Exercise requirements ▸
In the data below, which lines contain "view"? List them by copying each one.

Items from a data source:
──────

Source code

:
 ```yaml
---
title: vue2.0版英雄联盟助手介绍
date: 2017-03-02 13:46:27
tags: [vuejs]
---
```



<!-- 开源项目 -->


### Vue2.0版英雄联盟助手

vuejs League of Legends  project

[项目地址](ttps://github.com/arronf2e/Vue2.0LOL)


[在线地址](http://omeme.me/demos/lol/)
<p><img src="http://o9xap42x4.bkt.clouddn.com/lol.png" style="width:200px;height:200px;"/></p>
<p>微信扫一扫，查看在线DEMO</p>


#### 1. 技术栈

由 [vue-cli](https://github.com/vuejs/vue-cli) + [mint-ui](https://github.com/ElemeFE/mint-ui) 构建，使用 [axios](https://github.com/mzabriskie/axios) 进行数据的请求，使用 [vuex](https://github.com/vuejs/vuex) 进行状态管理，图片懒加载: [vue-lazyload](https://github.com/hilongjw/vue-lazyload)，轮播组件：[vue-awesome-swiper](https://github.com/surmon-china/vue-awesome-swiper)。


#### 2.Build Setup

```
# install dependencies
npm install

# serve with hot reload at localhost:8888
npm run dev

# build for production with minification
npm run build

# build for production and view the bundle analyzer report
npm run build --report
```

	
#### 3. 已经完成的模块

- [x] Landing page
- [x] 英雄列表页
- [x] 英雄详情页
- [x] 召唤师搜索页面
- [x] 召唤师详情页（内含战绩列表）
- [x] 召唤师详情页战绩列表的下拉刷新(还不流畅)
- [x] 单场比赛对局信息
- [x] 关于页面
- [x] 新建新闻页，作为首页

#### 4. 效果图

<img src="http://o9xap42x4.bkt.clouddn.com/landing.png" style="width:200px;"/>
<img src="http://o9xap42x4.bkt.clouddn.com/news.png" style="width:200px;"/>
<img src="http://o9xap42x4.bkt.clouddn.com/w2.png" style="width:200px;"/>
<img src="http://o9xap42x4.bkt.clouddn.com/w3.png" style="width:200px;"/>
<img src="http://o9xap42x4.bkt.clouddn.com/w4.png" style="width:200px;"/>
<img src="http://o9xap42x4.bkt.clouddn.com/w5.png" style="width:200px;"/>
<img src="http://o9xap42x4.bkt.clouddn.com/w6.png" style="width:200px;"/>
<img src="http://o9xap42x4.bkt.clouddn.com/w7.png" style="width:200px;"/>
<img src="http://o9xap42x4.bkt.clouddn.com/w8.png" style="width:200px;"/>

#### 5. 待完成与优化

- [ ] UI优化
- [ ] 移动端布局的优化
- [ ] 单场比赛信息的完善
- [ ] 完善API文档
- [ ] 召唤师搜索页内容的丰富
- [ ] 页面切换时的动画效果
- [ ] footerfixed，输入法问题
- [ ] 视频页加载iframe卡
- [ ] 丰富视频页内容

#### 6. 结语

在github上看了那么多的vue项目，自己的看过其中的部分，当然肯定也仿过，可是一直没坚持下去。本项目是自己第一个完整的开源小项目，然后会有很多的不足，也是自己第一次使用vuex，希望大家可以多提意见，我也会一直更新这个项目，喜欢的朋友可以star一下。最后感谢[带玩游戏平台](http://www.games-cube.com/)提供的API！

──────

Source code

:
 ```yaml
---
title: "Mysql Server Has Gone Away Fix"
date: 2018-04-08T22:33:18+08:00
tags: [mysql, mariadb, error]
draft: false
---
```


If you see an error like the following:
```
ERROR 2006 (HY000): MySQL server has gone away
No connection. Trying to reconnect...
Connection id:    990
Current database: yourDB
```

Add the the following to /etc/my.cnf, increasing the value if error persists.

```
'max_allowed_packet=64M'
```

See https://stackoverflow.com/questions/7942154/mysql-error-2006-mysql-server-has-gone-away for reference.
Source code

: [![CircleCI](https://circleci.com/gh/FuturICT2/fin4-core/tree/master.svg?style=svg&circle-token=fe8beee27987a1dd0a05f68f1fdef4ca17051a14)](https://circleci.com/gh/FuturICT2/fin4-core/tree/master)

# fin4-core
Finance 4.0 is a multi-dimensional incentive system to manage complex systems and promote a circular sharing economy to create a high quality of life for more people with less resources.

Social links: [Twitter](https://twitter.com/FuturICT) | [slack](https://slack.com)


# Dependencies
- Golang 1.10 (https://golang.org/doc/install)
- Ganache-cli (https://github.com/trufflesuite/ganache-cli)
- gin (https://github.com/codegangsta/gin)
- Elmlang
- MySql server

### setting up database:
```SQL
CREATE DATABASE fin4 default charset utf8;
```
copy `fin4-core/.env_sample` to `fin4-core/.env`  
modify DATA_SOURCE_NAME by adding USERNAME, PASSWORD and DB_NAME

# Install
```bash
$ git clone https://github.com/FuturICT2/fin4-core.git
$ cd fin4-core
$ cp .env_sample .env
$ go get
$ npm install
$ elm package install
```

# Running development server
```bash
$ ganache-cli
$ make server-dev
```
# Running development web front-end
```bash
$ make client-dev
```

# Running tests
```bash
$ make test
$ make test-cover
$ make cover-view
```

──────

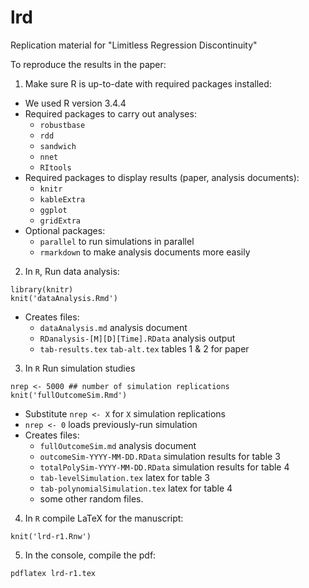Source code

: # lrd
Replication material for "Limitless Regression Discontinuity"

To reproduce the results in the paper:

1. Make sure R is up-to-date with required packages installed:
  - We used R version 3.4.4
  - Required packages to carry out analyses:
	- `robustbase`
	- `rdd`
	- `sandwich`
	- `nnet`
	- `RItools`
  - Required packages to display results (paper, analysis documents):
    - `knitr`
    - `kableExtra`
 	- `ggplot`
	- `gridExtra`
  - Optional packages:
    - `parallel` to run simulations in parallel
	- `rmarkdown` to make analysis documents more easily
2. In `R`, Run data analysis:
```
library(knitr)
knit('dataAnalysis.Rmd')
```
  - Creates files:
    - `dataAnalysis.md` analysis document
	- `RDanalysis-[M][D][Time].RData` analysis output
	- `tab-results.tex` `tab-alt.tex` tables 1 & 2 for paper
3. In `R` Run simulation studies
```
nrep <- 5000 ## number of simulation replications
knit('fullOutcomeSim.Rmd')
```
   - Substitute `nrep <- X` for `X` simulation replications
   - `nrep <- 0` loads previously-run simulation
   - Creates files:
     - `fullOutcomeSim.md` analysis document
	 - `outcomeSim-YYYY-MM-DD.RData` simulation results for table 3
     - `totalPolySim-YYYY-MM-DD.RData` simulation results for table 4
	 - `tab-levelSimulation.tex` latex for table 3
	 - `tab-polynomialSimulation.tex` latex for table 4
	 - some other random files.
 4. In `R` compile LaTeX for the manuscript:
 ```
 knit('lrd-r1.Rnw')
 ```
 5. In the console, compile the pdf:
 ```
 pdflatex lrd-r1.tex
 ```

──────

Reply ▸
# build for production and view the bundle analyzer report
$ make cover-view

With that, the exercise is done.